(WORKING DATA)
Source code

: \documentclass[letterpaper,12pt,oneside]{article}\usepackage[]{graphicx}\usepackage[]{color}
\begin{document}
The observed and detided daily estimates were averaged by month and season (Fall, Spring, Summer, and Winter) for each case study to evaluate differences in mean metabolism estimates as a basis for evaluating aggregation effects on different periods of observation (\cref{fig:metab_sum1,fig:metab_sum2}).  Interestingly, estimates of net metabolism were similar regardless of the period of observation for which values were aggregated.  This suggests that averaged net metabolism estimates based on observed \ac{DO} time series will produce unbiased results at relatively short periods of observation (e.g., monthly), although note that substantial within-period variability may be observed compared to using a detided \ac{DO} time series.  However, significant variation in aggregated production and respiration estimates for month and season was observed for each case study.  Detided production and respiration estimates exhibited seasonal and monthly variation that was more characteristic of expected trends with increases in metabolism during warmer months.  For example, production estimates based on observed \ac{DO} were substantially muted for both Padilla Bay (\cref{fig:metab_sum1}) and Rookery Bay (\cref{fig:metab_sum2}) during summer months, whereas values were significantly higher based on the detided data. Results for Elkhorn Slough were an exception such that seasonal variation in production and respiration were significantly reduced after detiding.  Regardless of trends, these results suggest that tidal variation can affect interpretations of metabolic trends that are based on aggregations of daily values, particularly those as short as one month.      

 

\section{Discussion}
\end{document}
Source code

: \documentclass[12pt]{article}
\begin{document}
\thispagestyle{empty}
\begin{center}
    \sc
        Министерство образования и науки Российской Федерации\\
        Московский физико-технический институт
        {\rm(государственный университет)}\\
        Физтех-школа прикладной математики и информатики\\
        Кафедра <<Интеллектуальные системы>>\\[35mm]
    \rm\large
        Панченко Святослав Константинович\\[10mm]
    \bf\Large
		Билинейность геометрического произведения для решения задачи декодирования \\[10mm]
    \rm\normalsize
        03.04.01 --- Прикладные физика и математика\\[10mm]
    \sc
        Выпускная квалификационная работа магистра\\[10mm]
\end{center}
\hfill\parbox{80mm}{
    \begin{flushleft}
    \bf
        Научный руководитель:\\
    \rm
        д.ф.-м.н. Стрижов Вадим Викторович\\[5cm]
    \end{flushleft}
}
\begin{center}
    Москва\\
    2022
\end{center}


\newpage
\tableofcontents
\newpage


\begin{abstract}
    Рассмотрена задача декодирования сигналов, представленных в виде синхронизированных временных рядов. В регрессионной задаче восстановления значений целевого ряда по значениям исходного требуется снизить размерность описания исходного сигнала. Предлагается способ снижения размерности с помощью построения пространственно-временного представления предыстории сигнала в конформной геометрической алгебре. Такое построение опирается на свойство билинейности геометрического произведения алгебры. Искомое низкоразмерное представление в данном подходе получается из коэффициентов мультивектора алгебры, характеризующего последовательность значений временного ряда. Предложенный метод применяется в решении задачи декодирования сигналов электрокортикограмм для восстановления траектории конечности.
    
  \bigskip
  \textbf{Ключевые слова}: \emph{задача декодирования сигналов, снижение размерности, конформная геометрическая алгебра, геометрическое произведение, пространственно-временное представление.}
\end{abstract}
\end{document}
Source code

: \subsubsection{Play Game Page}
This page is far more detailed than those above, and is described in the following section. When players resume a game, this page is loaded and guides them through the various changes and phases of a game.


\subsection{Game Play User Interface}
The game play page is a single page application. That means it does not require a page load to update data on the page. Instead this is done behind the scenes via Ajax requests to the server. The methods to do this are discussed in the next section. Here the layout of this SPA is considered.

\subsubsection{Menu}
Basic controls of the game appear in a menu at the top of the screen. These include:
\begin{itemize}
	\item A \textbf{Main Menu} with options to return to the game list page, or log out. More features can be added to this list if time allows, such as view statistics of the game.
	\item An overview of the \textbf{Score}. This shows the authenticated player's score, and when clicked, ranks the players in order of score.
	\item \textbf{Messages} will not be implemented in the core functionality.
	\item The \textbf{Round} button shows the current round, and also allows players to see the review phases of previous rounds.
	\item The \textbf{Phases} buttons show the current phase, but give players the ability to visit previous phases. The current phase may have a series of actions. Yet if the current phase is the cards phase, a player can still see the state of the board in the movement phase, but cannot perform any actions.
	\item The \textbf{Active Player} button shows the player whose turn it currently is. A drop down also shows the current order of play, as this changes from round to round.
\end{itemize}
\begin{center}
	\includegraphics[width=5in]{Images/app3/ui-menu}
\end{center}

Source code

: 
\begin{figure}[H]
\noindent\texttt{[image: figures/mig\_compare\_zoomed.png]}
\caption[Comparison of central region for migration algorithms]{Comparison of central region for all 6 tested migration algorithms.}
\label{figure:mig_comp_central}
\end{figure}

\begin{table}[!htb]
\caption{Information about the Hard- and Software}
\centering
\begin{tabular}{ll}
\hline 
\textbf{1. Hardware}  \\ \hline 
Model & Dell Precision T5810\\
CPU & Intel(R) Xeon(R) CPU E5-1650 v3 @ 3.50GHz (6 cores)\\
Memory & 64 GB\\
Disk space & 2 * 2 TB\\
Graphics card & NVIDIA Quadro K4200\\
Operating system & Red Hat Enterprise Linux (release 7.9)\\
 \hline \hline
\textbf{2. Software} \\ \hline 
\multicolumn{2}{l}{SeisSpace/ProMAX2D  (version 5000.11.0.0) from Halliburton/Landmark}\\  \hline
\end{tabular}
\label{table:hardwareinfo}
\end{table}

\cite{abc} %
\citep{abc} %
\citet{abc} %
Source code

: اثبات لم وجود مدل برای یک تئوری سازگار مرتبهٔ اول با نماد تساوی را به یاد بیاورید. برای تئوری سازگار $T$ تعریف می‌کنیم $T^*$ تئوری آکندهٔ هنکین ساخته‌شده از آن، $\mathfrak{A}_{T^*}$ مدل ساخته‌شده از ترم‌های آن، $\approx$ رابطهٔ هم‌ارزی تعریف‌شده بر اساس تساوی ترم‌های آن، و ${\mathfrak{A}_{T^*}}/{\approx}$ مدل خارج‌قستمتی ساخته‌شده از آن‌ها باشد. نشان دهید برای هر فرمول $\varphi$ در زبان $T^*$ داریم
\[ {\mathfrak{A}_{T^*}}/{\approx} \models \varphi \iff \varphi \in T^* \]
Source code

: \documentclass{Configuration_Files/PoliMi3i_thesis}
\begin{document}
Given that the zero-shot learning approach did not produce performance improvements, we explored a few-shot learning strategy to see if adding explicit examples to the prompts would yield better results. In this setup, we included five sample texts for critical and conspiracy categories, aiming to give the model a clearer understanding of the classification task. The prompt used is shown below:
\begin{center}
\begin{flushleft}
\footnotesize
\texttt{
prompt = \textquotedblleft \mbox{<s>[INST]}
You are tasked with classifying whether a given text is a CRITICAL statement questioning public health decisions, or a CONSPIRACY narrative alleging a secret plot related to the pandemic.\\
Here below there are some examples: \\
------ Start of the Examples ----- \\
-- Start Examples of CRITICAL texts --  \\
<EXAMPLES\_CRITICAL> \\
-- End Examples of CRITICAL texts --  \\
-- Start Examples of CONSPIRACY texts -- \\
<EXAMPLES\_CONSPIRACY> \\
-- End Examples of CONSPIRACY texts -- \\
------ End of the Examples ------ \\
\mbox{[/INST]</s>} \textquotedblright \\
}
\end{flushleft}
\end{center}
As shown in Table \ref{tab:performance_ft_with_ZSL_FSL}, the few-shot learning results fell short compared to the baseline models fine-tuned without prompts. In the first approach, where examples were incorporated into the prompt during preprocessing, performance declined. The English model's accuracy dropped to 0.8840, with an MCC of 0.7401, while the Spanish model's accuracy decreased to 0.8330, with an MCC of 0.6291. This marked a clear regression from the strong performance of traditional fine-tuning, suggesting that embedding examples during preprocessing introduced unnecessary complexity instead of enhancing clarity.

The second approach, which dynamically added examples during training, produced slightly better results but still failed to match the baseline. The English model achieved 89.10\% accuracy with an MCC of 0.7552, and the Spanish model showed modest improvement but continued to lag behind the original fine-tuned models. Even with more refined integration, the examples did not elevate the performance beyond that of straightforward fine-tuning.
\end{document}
(End WORKING DATA)
* TASK DIRECTIONS: Go through the material and copy out every line with "размерности" in it.

* RESULT OF THIS TASK:
    Рассмотрена задача декодирования сигналов, представленных в виде синхронизированных временных рядов. В регрессионной задаче восстановления значений целевого ряда по значениям исходного требуется снизить размерность описания исходного сигнала. Предлагается способ снижения размерности с помощью построения пространственно-временного представления предыстории сигнала в конформной геометрической алгебре. Такое построение опирается на свойство билинейности геометрического произведения алгебры. Искомое низкоразмерное представление в данном подходе получается из коэффициентов мультивектора алгебры, характеризующего последовательность значений временного ряда. Предложенный метод применяется в решении задачи декодирования сигналов электрокортикограмм для восстановления траектории конечности.
  \textbf{Ключевые слова}: \emph{задача декодирования сигналов, снижение размерности, конформная геометрическая алгебра, геометрическое произведение, пространственно-временное представление.}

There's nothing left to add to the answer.